6. Opsporing en vervolging

In de praktijk zal in de regel een ambtsbericht van de AIVD of de MIVD aan de basis liggen van een opsporingsonderzoek naar gedragingen die samenhangen met spionage. Het is ook mogelijk dat aangifte wordt gedaan door bijvoorbeeld een getroffen bedrijf of een persoon uit een diaspora. Daarnaast kunnen politie en OM over eigen informatie beschikken uit strafrechtelijke onderzoeken. Dit laatste zal met name voorkomen bij onderzoeken naar (hightech) cybercrime. De toenemende vermenging tussen criminele- en statelijke actoren in het cyberdomein is daarvan een oorzaak. Deze vermenging is ook in het CSBN 2021 geconstateerd. Op basis van deze eigen informatie – en de onduidelijkheid over de aard van de actor – kan het OM besluiten een nieuw strafrechtelijk onderzoek te openen. Als een van de inlichtingen- en veiligheidsdiensten beschikt over voor de opsporing of vervolging relevante informatie, is er de mogelijkheid om via een ambtsbericht de Landelijke Officier van Justitie te informeren op basis van artikel 66 van de Wet op de inlichtingen- en veiligheidsdiensten 2017 (hierna: WIV 2017). De inlichtingen- en veiligheidsdiensten hebben op grond van artikel 17 WIV 2017 zelf geen bevoegdheid tot het opsporen van strafbare feiten. Niet in alle gevallen waarin spionageactiviteiten plaatsvinden die mogelijk in aanmerking komen voor een strafrechtelijke vervolging, zal een ambtsbericht worden afgegeven. De inlichtingen- en veiligheidsdiensten dienen immers binnen het eigen stelsel rekening te houden met, dan wel een afweging te maken tussen de wettelijke plicht tot het beschermen van eigen bronnen, het voortzetten van inlichtingenonderzoek ten faveure van bijvoorbeeld de kennis van modus operandi van de betrokken buitenlandse mogendheid en de noodzaak de dreiging op korte termijn te mitigeren zoals via het uitbrengen van een ambtsbericht met inachtneming van eventuele diplomatieke gevolgen. Voorafgaand aan het eventueel uitbrengen van een ambtsbericht zullen de inlichtingen- en veiligheidsdiensten het handelingsperspectief toetsen bij Landelijke Officier van Justitie Terrorismebestrijding op basis van artikel 66 WIV 2017 en waar nodig ook overige belanghebbenden binnen de rijksoverheid betrekken.

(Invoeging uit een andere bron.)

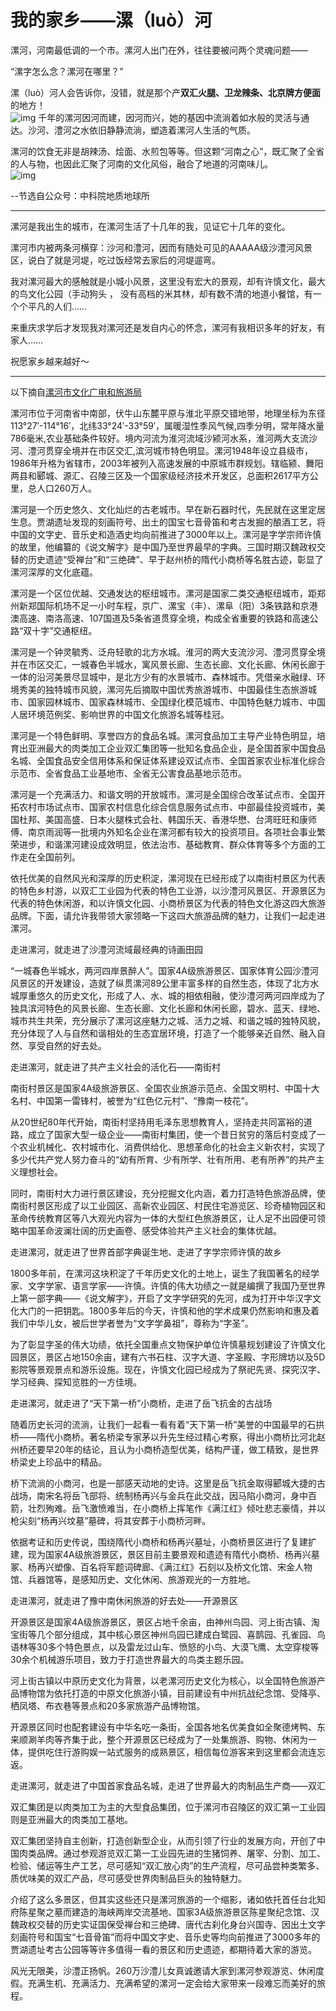 # 我的家乡——漯（luò）河
漯河，河南最低调的一个市。漯河人出门在外，往往要被问两个灵魂问题——

“漯字怎么念？漯河在哪里？”

漯（luò）河人会告诉你，没错，就是那个产<b>双汇火腿、卫龙辣条、北京牌方便面</b>的地方！  
![img](tripmedias/LH2.jpeg)
千年的漯河因河而建，因河而兴，她的基因中流淌着如水般的灵活与通达。沙河、澧河之水依旧静静流淌，塑造着漯河人生活的气质。 

漯河的饮食无非是胡辣汤、烩面、水煎包等等。但这颗“河南之心”，既汇聚了全省的人与物，也因此汇聚了河南的文化风俗，融合了地道的河南味儿。  
![img](tripmedias/LH1.jpeg)

--节选自公众号：中科院地质地球所
***
漯河是我出生的城市，在漯河生活了十几年的我，见证它十几年的变化。 

漯河市内被两条河横穿：沙河和澧河，因而有随处可见的AAAAA级沙澧河风景区，说白了就是河堤，吃过饭经常去家后的河堤遛弯。

我对漯河最大的感触就是小城小风景，这里没有宏大的景观，却有许慎文化，最大的鸟文化公园（手动狗头 ， 没有高档的米其林，却有数不清的地道小餐馆，有一个个平凡的人们……  

来重庆求学后才发现我对漯河还是发自内心的怀念，漯河有我相识多年的好友，有家人……

祝愿家乡越来越好～

***
以下摘自[漯河市文化广电和旅游局](http://www.luohelvyou.gov.cn/resource/view-1214.htm)  

漯河市位于河南省中南部，伏牛山东麓平原与淮北平原交错地带，地理坐标为东径113°27′-114°16′，北纬33°24′-33°59′，属暖湿性季风气候,四季分明，常年降水量786毫米,农业基础条件较好。境内河流为淮河流域沙颍河水系，淮河两大支流沙河、澧河贯穿全境并在市区交汇,滨河城市特色明显。漯河1948年设立县级市，1986年升格为省辖市，2003年被列入高速发展的中原城市群规划。辖临颍、舞阳两县和郾城、源汇、召陵三区及一个国家级经济技术开发区，总面积2617平方公里，总人口260万人。

漯河是一个历史悠久、文化灿烂的古老城市。早在新石器时代，先民就在这里定居生息。贾湖遗址发现的刻画符号、出土的国宝七音骨笛和考古发掘的酿酒工艺，将中国的文字史、音乐史和造酒史均向前推进了3000年以上。漯河是字学宗师许慎的故里，他编纂的《说文解字》是中国乃至世界最早的字典。三国时期汉魏政权交替的历史遗迹“受禅台”和“三绝碑”、早于赵州桥的隋代小商桥等名胜古迹，彰显了漯河深厚的文化底蕴。

漯河是一个区位优越、交通发达的枢纽城市。漯河是国家二类交通枢纽城市，距郑州新郑国际机场不足一小时车程，京广、漯宝（丰）、漯阜（阳）3条铁路和京港澳高速、南洛高速、107国道及5条省道贯穿全境，构成全省重要的铁路和高速公路“双十字”交通枢纽。

漯河是一个钟灵毓秀、泛舟轻歌的北方水城。淮河的两大支流沙河、澧河贯穿全境并在市区交汇，一城春色半城水，寓风景长廊、生态长廊、文化长廊、休闲长廊于一体的沿河美景尽显城中，是北方少有的水景城市、森林城市。凭借亲水融绿、环境秀美的独特城市风貌，漯河先后摘取中国优秀旅游城市、中国最佳生态旅游城市、国家园林城市、国家森林城市、全国绿化模范城市、中国特色魅力城市、中国人居环境范例奖、影响世界的中国文化旅游名城等桂冠。

漯河是一个特色鲜明、享誉四方的食品名城。漯河食品加工主导产业特色明显，培育出亚洲最大的肉类加工企业双汇集团等一批知名食品企业，是全国首家中国食品名城、全国食品安全信用体系和保证体系建设双试点市、全国首家农业标准化综合示范市、全省食品工业基地市、全省无公害食品基地示范市。

漯河是一个充满活力、和谐文明的开放城市。漯河是全国综合改革试点市、全国开拓农村市场试点市、国家农村信息化综合信息服务试点市、中部最佳投资城市，美国杜邦、美国高盛、日本火腿株式会社、韩国乐天、香港华懋、台湾旺旺和康师傅、南京雨润等一批境内外知名企业在漯河都有较大的投资项目。各项社会事业繁荣进步，和谐漯河建设成效明显，依法治市、基础教育、群众体育等多个方面的工作走在全国前列。

依托优美的自然风光和深厚的历史积淀，漯河现在已经形成了以南街村景区为代表的特色乡村游，以双汇工业园为代表的特色工业游，以沙澧河风景区、开源景区为代表的特色休闲游，和以许慎文化园、小商桥景区为代表的特色文化游这四大旅游品牌。下面，请允许我带领大家领略一下这四大旅游品牌的魅力，让我们一起走进漯河。

走进漯河，就走进了沙澧河流域最经典的诗画田园

“一城春色半城水，两河四岸景醉人”。国家4A级旅游景区、国家体育公园沙澧河风景区的开发建设，造就了纵贯漯河89公里丰富多样的自然生态，体现了北方水城厚重悠久的历史文化，形成了人、水、城的相依相融，使沙澧河两河四岸成为了独具滨河特色的风景长廊、生态长廊、文化长廊和休闲长廊，碧水、蓝天、绿地、城市共生共荣，充分展示了漯河这座魅力之城、活力之城、和谐之城的独特风貌，充分体现了人与自然和谐相处的生态宜居环境，打造了一个能够亲近自然、融入自然、享受自然的好去处。

走进漯河，就走进了共产主义社会的活化石——南街村

南街村景区是国家4A级旅游景区、全国农业旅游示范点、全国文明村、中国十大名村、中国第一雷锋村，被誉为“红色亿元村”、“豫南一枝花”。

从20世纪80年代开始，南街村坚持用毛泽东思想教育人，坚持走共同富裕的道路，成立了国家大型一级企业——南街村集团，使一个昔日贫穷的落后村变成了一个农业机械化、农村城市化、消费供给化、思想革命化的社会主义新农村，实现了多少代共产党人努力奋斗的“幼有所育、少有所学、壮有所用、老有所养”的共产主义理想社会。

同时，南街村大力进行景区建设，充分挖掘文化内涵，着力打造特色旅游品牌，使南街村景区形成了以工业园区、高新农业园区、村民住宅游览区、珍奇植物园区和革命传统教育区等八大观光内容为一体的大型红色旅游景区，让人足不出园便可领略中国革命波澜壮阔的历史画卷、感受体验共产主义社会的集体优越。

走进漯河，就走进了世界首部字典诞生地、走进了字学宗师许慎的故乡

1800多年前，在漯河这块积淀了千年历史文化的土地上，诞生了我国著名的经学家、文字学家、语言学家——许慎。许慎的伟大功绩之一就是编撰了我国乃至世界上第一部字典——《说文解字》，开启了文字学研究的先河，成为打开中华汉字文化大门的一把钥匙。1800多年后的今天，许慎和他的学术成果仍然影响和惠及着我们中华儿女，被后世学者誉为“文字学鼻祖”，尊称为“字圣”。

为了彰显字圣的伟大功绩，依托全国重点文物保护单位许慎墓规划建设了许慎文化园景区，景区占地150余亩，建有六书石柱、汉字大道、字圣殿、字形牌坊以及5D影院等景观景点和游乐设施。现在，许慎文化园已经成为了祭祀先贤、探究汉字、学习经典、探知览胜的一方佳境。

走进漯河，就走进了“天下第一桥”小商桥，走进了岳飞抗金的古战场

随着历史长河的流淌，让我们一起看一看有着“天下第一桥”美誉的中国最早的石拱桥——隋代小商桥。著名桥梁专家茅以升先生经过精心考察，得出小商桥比河北赵州桥还要早20年的结论，且认为小商桥造型优美，结构严谨，做工精致，是世界桥梁史上珍品中的精品。

桥下流淌的小商河，也是一部感天动地的史诗。这里是岳飞抗金取得郾城大捷的古战场，南宋名将岳飞部将、统制杨再兴与金兵在此交战，因马陷小商河，身中百箭，壮烈殉难。岳飞激愤难当，在小商桥上挥笔作《满江红》倾吐悲志豪情，并以枪尖刻“杨再兴坟墓”墓碑，将其安葬于小商桥河畔。

依据考证和历史传说，围绕隋代小商桥和杨再兴墓址，小商桥景区进行了复建扩建，现为国家4A级旅游景区，景区目前主要景观和遗迹有隋代小商桥、杨再兴墓冢、杨再兴塑像、百名将军题词碑廊、《满江红》石刻以及桥文化馆、宋金人物馆、兵器馆等，是感知历史、文化休闲、旅游观光的一方胜地。

走进漯河，就走进了豫中南休闲旅游的好去处——开源景区

开源景区是国家4A级旅游景区，景区占地千余亩，由神州鸟园、河上街古镇、淘宝街等几个部分组成，其中核心景区神州鸟园已建成白鹭园、喜鹊园、孔雀园、鸟语林等30多个特色景点，以及雷龙过山车、愤怒的小鸟、大漠飞鹰、太空穿梭等30余个机械游乐项目，致力于打造世界最大的鸟类主题乐园。

河上街古镇以中原历史文化为背景，以老漯河历史文化为核心，以全国特色旅游产品博物馆为依托打造的中原文化旅游小镇，目前建设有中州抗战纪念馆、受降亭、栖凤塔、布衣巷等景点和20多家旅游产品博物馆。

开源景区同时也配套建设有中华名吃一条街，全国各地名优美食如全聚德烤鸭、东来顺涮羊肉等齐集于此，整个开源景区已经成为了一处集旅游、购物、休闲为一体，提供吃住行游购娱一站式服务的成熟景区，相信每位游客来到这里都会流连忘返。

走进漯河，就走进了中国首家食品名城，走进了世界最大的肉制品生产商——双汇

双汇集团是以肉类加工为主的大型食品集团，位于漯河市召陵区的双汇第一工业园则是亚洲最大的肉类加工基地。

双汇集团坚持自主创新，打造创新型企业，从而引领了行业的发展方向，开创了中国肉类品牌。通过参观游览双汇第一工业园先进的生猪饲养、屠宰、分割、加工、检验、储运等生产工艺，尽可感知“双汇放心肉”的生产流程，尽可品尝种类繁多、质优味美的双汇产品，尽可感受世界肉制品巨头的独特魅力。

介绍了这么多景区，但其实这些还只是漯河旅游的一个缩影，诸如依托首任台北知府陈星聚之墓而建造的海峡两岸交流基地、国家3A级旅游景区陈星聚纪念馆、汉魏政权交替的历史实证国保受禅台和三绝碑、唐代古刹化身台兴国寺、因出土文字刻画符号和国宝“七音骨笛”而将中国文字史、音乐史等均向前推进了3000多年的贾湖遗址考古公园等等许多值得一看的景区和历史遗迹，都期待着大家的游览。

风光无限美，沙澧正扬帆。260万沙澧儿女真诚邀请大家到漯河参观游览、休闲度假。充满生机、充满活力、充满希望的漯河一定会给大家带来一段难忘而美好的旅程。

Bovendien zal het niet in alle gevallen mogelijk zijn (alle) betrokkenen bij spionageactiviteiten te vervolgen en te berechten. In voorkomende gevallen kan sprake zijn van immuniteit en/of onschendbaarheid onder internationaal recht. Te denken valt hierbij aan leden van diplomatieke en consulaire zendingen en officiële missies. In dergelijke gevallen zijn aanhouding en vervolging niet aan de orde, tenzij de zendstaat van de buitenlandse overheidsfunctionaris hiermee instemt. Met de zendstaat wordt hier bedoeld de staat in wiens opdracht de buitenlandse overheidsfunctionaris handelt. Het is ook mogelijk (bij digitale activiteiten) dat betrokkenen bijvoorbeeld vanuit het buitenland opereren en hun identiteit niet achterhaald kan worden of uitlevering niet mogelijk is. Hoewel deze nieuwe strafbaarstelling vanwege de bovengenoemde redenen vermoedelijk tot een beperkt aantal zaken zal leiden, biedt de bepaling – door de uitbreiding van de strafbaarheid – in meer gevallen dan nu mogelijkheden om een vervolging in te stellen, evenals om in meer gevallen een verzoek aan het buitenland om rechtshulp te doen. Aan de basis van een dergelijk verzoek om rechtshulp in het strafrechtelijke domein dient immers een strafbaar feit te liggen.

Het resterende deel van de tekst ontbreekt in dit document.